# Requirement
Every line of the entries below from the one containing "- The lieutenants" to the one containing "- Then launch", both ends included, must be written out exactly. No other line belongs in the answer.

# Stored data entries
┄┄┄┄┄┄
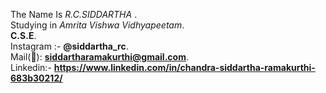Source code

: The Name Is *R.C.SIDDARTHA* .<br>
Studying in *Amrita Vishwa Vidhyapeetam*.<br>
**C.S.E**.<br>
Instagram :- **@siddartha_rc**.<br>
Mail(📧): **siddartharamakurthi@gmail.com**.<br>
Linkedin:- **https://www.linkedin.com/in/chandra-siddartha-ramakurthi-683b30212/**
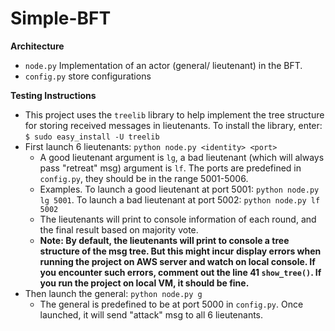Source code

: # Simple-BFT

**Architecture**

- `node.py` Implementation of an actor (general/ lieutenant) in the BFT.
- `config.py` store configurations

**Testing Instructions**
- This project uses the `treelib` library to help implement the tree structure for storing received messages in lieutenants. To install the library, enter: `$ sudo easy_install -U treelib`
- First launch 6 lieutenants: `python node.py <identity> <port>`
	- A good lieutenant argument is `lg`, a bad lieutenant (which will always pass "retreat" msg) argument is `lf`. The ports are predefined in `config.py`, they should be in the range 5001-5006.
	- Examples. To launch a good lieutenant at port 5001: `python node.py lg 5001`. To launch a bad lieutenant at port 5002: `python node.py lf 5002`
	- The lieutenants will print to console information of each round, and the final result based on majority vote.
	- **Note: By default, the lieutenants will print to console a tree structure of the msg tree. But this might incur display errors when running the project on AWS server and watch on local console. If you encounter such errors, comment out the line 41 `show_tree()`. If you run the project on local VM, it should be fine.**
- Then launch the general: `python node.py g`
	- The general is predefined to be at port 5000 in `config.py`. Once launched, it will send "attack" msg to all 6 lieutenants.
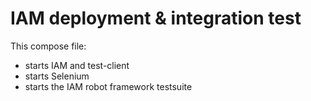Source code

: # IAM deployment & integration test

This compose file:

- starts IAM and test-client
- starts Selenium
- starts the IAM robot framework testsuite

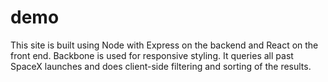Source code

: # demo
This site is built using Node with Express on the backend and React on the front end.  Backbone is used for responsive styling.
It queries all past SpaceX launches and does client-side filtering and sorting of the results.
┄┄┄┄┄┄
# Response for this exercise
	- The lieutenants will print to console information of each round, and the final result based on majority vote.
	- **Note: By default, the lieutenants will print to console a tree structure of the msg tree. But this might incur display errors when running the project on AWS server and watch on local console. If you encounter such errors, comment out the line 41 `show_tree()`. If you run the project on local VM, it should be fine.**
- Then launch the general: `python node.py g`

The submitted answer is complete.